DerrickWood / kraken2

The second version of the Kraken taxonomic sequence classification system
MIT License
727 stars 273 forks source link

Unclassified reads have blast hits that match lineages in the kraken2 database #343

Open charlesfoster opened 4 years ago

charlesfoster commented 4 years ago

Hi,

I'm trying out using kraken2 for the first time. I have short (150 bp) sequencing reads that are ostensibly of SARS-CoV-2, but as part of QC I wish to classify them using kraken2 to see if there are any contaminants. I run kraken2 with the minikraken2 database like so:

kraken2 --threads 8 --gzip-compressed fastq/READS1.fastq.gz fastq/READS2.fastq.gz --db /path/to/minikraken2_v2_8GB_201904_UPDATE --output test.kraken --report test_kraken.report --paired --use-names

The output is:

436895 sequences (131.94 Mbp) processed in 7.533s (3479.9 Kseq/m, 1050.92 Mbp/m). 82033 sequences classified (18.78%) 354862 sequences unclassified (81.22%)

The classified sequences appear to check out. For example, I'll blast reads assigned "Homo sapiens (taxid 9606)" against the nt database and they'll get human hits; likewise for reads assigned to viruses/SARS-CoV-2. However, the unclassified sequences (81.22% of them) do not equally make sense. I'll randomly select unclassified reads and every time there are perfect matches to SARS-CoV-2 genomes in the nt database.

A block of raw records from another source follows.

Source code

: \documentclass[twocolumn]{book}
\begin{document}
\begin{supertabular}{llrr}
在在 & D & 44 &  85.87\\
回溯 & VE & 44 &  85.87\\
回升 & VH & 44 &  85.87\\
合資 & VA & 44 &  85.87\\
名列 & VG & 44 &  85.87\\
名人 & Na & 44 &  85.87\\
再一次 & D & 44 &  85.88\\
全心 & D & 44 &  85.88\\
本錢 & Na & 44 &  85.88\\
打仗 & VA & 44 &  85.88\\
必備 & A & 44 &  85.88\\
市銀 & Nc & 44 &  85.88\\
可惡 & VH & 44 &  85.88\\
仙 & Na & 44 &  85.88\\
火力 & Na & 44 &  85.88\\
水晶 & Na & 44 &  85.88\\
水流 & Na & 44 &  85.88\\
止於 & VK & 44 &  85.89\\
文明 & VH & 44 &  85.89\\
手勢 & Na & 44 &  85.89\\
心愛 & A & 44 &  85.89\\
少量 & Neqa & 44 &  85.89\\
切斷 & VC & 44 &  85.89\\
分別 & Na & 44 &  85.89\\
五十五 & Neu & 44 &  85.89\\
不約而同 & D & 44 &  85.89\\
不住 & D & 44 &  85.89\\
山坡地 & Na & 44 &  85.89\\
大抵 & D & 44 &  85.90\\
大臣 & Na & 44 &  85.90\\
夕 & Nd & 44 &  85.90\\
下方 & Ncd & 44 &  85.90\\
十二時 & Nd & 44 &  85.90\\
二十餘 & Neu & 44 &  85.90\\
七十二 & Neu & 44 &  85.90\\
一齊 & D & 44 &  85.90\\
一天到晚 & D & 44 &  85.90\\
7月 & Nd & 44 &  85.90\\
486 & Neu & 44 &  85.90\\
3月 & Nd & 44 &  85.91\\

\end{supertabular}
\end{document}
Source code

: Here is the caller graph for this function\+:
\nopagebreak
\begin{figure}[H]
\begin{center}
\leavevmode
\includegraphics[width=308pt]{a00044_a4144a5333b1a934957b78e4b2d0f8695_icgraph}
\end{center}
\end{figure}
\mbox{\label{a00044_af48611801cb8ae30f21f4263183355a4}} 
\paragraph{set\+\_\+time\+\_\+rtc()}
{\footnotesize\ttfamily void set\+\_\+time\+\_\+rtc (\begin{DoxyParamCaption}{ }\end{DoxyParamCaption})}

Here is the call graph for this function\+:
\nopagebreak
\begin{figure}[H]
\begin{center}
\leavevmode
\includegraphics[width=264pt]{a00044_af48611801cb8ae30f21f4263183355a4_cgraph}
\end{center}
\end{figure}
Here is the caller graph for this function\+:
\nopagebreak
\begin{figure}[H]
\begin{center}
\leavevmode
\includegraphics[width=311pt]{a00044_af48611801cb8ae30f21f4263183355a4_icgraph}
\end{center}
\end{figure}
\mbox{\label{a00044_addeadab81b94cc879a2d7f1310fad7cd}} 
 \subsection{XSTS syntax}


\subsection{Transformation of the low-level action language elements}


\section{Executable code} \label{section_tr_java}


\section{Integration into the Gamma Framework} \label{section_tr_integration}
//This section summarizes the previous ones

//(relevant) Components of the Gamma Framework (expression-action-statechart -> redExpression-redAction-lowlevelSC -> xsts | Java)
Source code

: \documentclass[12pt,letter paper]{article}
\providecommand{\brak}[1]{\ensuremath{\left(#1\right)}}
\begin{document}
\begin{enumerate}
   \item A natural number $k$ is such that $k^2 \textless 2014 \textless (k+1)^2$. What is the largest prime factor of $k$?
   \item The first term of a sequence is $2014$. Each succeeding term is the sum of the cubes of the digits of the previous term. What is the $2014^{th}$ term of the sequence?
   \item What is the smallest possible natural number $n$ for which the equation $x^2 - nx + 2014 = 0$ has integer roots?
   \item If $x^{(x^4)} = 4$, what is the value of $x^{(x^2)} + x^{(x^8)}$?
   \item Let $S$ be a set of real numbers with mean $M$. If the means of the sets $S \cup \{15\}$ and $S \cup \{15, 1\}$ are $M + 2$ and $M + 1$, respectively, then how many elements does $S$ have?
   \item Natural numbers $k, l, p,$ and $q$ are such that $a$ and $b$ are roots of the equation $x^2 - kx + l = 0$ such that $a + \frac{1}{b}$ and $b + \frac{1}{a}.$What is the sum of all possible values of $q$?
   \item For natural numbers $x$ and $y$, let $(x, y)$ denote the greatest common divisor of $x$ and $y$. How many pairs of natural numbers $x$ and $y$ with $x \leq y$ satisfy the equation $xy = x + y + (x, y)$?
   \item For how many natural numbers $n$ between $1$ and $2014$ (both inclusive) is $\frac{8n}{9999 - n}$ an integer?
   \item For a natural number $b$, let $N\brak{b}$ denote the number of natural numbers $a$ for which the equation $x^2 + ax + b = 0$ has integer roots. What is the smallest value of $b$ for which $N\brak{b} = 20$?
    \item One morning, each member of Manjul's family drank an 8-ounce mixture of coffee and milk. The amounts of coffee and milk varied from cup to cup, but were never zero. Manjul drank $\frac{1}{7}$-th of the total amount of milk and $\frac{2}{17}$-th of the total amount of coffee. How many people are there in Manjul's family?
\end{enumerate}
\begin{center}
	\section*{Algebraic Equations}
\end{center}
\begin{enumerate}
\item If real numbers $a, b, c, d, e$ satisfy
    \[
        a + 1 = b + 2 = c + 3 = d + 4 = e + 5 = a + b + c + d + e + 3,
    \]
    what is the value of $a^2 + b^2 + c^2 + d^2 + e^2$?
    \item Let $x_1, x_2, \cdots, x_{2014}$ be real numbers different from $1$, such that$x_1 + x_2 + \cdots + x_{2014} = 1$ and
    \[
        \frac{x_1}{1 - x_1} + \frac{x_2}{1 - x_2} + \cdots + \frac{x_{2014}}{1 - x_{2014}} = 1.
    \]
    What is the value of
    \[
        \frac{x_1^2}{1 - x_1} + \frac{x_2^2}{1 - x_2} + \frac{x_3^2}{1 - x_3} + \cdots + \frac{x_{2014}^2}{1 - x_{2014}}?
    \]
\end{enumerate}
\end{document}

Since I'm new to kraken2, it's possible I'm missing something here, but shouldn't these unclassified reads be classified as SARS-CoV-2, or at least to some viral lineage? Are there some settings I'm missing?

Thanks, Charles

jenniferlu717 commented 4 years ago

Its likely because you're using the minikraken database.

In order for the database to be condensed into 8GB, the minikraken database subsamples all the kmers from the full database. So kmers are missing in the minikraken database.

It is possible that a full database will cause more reads being classified.